Task requirements => Within the data that follows, set down exactly the lines from the one containing "Op 1 april 2015" through the one containing "##### 4\.5\.2 Onderzoek", both ends included.

[Start of Attachment]

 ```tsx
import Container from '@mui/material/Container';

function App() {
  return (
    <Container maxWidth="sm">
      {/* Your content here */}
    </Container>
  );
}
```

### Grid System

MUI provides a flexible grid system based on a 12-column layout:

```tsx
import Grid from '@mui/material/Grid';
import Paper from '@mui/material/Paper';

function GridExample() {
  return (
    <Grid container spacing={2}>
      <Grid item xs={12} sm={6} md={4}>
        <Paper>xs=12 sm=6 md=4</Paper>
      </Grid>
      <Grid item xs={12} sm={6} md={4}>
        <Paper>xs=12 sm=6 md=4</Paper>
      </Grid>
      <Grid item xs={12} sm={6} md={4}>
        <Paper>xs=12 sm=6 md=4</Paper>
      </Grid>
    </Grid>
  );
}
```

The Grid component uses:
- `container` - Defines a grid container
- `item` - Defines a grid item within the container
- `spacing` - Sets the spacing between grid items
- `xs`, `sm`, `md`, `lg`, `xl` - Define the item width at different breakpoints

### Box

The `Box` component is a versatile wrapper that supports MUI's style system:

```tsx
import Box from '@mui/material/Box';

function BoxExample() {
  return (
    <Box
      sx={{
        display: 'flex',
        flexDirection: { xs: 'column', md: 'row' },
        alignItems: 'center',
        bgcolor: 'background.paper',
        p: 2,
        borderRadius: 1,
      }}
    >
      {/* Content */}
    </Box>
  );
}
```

[End of Attachment]
[Start of Attachment]

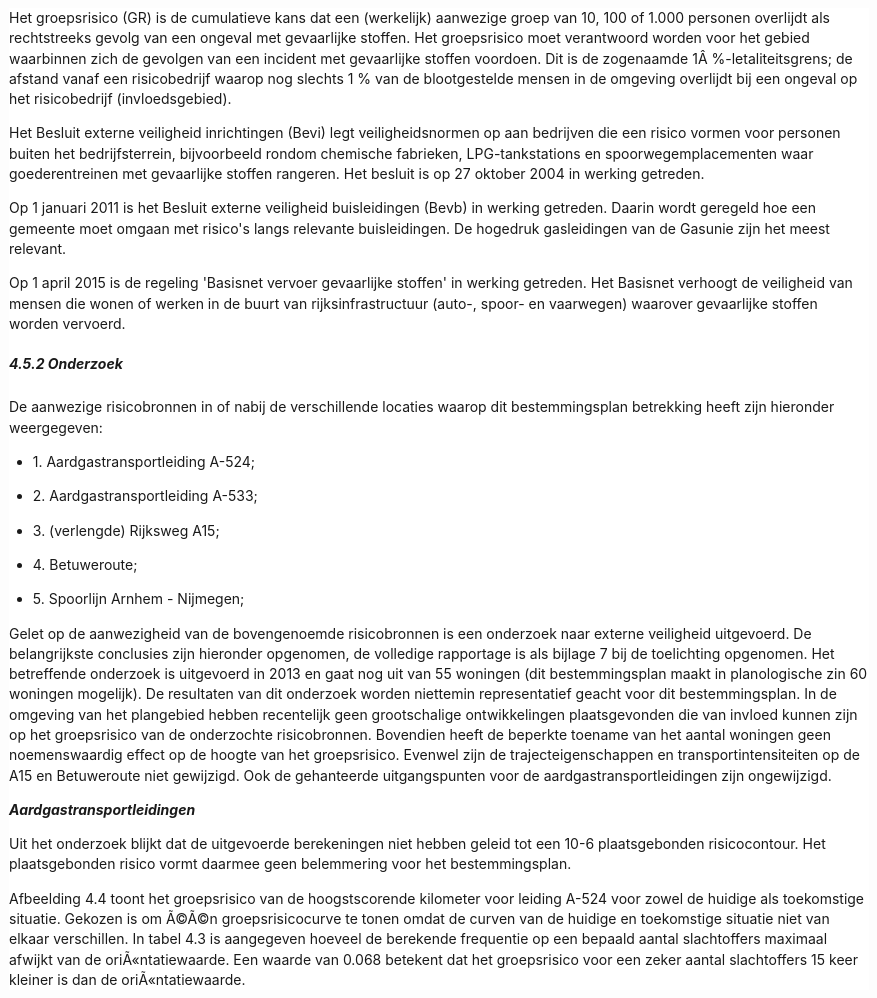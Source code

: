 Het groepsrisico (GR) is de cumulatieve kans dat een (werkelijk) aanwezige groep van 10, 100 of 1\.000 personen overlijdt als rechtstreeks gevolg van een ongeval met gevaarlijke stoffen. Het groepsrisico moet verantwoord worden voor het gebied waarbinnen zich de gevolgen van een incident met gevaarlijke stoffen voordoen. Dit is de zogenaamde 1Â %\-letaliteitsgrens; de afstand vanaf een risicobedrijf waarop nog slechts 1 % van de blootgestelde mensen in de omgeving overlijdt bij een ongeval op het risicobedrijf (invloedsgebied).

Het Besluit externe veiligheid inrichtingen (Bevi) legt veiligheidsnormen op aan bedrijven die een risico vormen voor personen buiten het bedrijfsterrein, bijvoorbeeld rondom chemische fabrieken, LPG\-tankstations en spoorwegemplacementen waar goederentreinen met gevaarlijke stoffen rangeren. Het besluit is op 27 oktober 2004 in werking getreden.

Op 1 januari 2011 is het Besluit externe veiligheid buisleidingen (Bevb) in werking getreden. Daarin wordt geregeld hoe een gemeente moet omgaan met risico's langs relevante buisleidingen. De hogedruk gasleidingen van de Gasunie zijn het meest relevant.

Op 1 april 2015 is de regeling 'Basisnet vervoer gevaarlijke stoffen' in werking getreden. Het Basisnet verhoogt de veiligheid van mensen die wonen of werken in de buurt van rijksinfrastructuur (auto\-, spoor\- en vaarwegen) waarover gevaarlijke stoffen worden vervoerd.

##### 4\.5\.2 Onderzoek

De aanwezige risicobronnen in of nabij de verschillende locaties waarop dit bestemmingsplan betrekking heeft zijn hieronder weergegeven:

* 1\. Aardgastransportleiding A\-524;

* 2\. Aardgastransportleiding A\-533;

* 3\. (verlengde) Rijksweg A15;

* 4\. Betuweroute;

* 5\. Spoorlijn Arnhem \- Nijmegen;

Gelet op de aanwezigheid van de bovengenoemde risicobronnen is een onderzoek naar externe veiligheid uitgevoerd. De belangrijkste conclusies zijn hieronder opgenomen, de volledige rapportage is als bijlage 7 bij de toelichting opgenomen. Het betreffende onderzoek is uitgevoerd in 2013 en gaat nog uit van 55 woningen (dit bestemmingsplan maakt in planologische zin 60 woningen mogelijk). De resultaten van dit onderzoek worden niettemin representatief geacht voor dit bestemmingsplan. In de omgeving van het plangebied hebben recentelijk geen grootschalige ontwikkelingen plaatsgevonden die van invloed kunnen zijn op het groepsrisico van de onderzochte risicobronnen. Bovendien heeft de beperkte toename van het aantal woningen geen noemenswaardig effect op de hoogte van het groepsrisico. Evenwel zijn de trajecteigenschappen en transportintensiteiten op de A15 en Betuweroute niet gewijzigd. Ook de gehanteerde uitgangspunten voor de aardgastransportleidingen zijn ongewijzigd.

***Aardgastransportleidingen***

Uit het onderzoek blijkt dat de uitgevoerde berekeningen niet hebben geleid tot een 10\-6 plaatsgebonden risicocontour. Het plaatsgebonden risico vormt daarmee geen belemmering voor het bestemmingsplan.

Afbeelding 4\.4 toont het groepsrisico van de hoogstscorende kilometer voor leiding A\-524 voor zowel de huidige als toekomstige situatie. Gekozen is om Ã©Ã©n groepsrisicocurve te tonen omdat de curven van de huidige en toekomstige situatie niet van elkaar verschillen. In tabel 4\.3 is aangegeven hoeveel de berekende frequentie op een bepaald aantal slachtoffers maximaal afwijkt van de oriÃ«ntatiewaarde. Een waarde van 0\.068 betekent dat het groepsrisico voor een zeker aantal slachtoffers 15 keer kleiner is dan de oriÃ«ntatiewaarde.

[End of Attachment]
[Start of Attachment]

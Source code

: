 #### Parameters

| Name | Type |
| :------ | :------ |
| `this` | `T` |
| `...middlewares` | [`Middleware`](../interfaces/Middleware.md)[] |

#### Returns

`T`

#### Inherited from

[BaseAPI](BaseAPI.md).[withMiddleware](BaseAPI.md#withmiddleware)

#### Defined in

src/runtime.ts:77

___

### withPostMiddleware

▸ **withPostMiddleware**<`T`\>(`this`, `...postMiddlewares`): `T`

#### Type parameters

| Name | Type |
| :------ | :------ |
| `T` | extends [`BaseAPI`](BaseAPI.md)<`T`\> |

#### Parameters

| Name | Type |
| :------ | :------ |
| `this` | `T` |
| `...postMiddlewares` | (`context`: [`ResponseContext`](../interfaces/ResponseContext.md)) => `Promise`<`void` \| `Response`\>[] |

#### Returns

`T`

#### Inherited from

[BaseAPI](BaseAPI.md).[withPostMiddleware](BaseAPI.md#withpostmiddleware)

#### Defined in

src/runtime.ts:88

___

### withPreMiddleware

[End of Attachment]

Answer to the problem =>
Op 1 april 2015 is de regeling 'Basisnet vervoer gevaarlijke stoffen' in werking getreden. Het Basisnet verhoogt de veiligheid van mensen die wonen of werken in de buurt van rijksinfrastructuur (auto\-, spoor\- en vaarwegen) waarover gevaarlijke stoffen worden vervoerd.

##### 4\.5\.2 Onderzoek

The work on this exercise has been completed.